I’m very glad I took the leap and tried these Aquila strings.
It is important to realize the original Tricolore brand never made plain gut strings. They made covered sheep gut (not beef gut) G, D and A and the lapping at the tailpiece end was in red, white and blue spiral, hence the name *TRICOLORE.* There were also Tricolore viola strings (and probably cello and double-bass strings too). If Gamut is slipping into the fine print of their string descriptions that they are using beef gut for their wound gut strings, and they currently sell little to no sheep gut Academie strings, how are we certain that the ‘Tricolore plain sheep gut’ strings are actually sheep gut? https://shop.gamutmusic.com/tricolore-violin-g-4-gut-silver-wound/
I also know from a rather good source Jascha Heifetz almost certainly got his plain gut strings from the William Morris company.
The two flavors of A do sound different although I don't have a strong preference. Just a month ago I swapped to the wrapped A, and loved the sound. If only the metal windings weren't changing color and threatening to unravel...
Stephen, from my experience, plain sheep gut A and D strings offer a superior sound quality and more nuanced tone compared to wrapped gut and especially the wound beef gut which cracks and is less stable. What substance Gamut is currently using for their plain gut is a mystery that only they know.
One thing I’ll say is that the Aquila plain sheep gut strings aesthetically speaking have a slightly yellow tint, while the Gamut plain gut strings have a bleach white color. So it does not appear to be the same substance to my eye, and they feel completely different under the finger. Most importantly both string types sound very different from one another.
Additionally, I do think good plain sheep gut strings are more versatile and can produce a wider range of tones. They also tend to be more responsive to subtle variations in bowing and fingering, making them ideal for expressive playing.
I won't go all the way to plain gut D/A/E, but the current A needs a change and I shall work my way down to see what other changes are afoot.
And don't be shy about experimenting with gauge. It's all too easy to write those off because of that variable.
Pirastro Oliv Stiff G/D is excellent. I’m with you on the prices John. The Oliv G is exorbitant now, even though it’s a great string. I just put on a brand new Oliv G which I had here, but when it expires, I will definitely try the Aquila wound gut G which is $35 as opposed to the $93 Oliv and report back here on what I find.
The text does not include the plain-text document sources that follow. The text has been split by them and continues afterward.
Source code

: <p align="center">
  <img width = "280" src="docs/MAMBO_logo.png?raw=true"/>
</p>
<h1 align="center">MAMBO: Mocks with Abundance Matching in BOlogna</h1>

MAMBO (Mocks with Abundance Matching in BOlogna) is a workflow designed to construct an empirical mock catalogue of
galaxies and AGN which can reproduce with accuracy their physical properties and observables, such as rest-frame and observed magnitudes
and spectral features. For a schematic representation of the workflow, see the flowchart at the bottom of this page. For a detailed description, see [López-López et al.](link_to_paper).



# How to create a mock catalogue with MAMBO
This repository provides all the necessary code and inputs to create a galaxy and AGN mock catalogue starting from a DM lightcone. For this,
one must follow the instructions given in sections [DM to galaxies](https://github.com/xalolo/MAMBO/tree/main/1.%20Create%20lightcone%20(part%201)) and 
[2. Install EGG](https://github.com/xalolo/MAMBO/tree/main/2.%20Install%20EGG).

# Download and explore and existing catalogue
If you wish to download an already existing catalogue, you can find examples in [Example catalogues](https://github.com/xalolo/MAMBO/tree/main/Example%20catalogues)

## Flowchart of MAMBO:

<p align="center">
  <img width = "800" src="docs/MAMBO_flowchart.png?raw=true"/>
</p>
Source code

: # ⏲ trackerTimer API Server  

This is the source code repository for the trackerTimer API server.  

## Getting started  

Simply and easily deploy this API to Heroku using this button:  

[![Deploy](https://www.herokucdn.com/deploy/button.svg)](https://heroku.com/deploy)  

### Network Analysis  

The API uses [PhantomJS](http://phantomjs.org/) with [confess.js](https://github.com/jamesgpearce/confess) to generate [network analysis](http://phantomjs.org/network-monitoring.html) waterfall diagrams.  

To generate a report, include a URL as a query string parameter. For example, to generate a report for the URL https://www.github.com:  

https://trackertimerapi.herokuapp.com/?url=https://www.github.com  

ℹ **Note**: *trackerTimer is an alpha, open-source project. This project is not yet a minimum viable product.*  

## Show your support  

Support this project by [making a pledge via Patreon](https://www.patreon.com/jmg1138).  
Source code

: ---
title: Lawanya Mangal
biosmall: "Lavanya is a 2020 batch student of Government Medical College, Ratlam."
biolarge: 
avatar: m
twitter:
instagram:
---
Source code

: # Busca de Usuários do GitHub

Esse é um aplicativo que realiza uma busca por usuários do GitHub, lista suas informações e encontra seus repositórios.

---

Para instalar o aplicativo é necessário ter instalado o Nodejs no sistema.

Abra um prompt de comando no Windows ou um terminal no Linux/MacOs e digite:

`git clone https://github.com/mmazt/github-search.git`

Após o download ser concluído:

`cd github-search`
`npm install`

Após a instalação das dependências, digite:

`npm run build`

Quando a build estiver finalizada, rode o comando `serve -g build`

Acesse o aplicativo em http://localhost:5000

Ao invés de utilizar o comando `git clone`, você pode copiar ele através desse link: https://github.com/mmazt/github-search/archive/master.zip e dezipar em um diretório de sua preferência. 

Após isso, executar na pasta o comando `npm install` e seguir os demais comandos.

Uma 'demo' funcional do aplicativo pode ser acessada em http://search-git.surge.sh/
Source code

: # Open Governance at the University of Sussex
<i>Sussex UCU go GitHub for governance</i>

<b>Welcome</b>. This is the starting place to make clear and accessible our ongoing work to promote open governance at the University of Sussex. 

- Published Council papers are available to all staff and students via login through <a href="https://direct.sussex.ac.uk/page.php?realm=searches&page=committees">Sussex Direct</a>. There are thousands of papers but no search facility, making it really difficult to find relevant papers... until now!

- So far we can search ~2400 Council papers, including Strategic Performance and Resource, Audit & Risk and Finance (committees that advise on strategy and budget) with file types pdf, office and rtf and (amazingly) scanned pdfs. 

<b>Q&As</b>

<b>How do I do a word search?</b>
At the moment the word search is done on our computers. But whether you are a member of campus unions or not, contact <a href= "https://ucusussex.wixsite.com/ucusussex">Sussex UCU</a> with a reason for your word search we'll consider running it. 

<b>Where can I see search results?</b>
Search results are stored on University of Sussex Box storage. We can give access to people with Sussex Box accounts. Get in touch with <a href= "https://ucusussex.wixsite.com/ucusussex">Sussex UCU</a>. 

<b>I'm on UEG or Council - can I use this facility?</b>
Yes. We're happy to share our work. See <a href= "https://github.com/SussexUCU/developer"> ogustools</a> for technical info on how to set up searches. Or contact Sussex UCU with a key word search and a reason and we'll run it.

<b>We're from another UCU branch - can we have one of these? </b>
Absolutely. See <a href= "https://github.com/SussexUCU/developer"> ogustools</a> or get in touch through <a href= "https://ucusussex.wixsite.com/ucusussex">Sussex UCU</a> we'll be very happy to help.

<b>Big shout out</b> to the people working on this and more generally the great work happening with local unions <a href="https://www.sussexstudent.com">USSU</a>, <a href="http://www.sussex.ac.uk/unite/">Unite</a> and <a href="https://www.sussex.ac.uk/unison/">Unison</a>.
If only Aquila offered wound trebles I would be all over them.
Meanwhile about 2 months ago I decided to restring my other violin, a 1924 instrument, so I re-contacted that dealer and I selected the Cordedrago "17th-century" set. These are all bare gut (no metal windings), so the twisted D and especially G string might be a little fat.
I brought the strings to my luthier so he could set up that instrument, and he discovered a previously-repaired crack reopened so unfortunately my new set of Cordedrago strings has to wait. Of course I immediately remembered I hadn't set up my vaporizer this year and have kept it steaming in my room ever since. I hope he won't have to modify the nut slots or tailpiece holes or peg holes for those fatter strings, but if necessary then better he than me doing it!
The light D replaced a Tricolore silver wrapped D, also light weight. Much thicker also, and a thicker, shaggier sound. Then the G went on.
So far, it is taking a lot of getting used to. Definitely not for those who want synthetic response, it feels a bit like walking in a trampoline. But we will let them break in and see what happens.
I also have a Croen Guarneri model that seems to be more tolerant of high tension strings. That might be a better fit, but one thing at a time.
The gut takes a day or two to break in but they’re remarkably stable so far - much more so than the Tricolores I just had on. I have also found that varnish is not necessarily as important for Aquila’s sheep gut since they do a good job pre oiling the strings.
The Aquila sheep gut strings have a very different feel and a much more superior sound compared to the faux sheep gut (beef gut) strings and actually tune up to pitch right away unlike a certain place I was getting my strings from. The beef gut requires more varnish because it breaks down way faster than sheep gut and is a cheap substitute for the traditional sheep gut string.
Plain gut A's were a common music store item then and you didn't have to order them from anywhere. On the other hand, plain gut D's were already very uncommon and had been superceded by aluminum wrapped gut D's.
I was in correspondence this morning with Mimmo Peruffo, head of Aquila Strings in Italy. He informed me that the Aquila string design is a more traditional one. They use unsplit whole lamb gut which was always the Italian method to make gut strings from as far back as the renaissance through the 1920's. This method of making was recently re-discovered after 39 years of research by Aquila.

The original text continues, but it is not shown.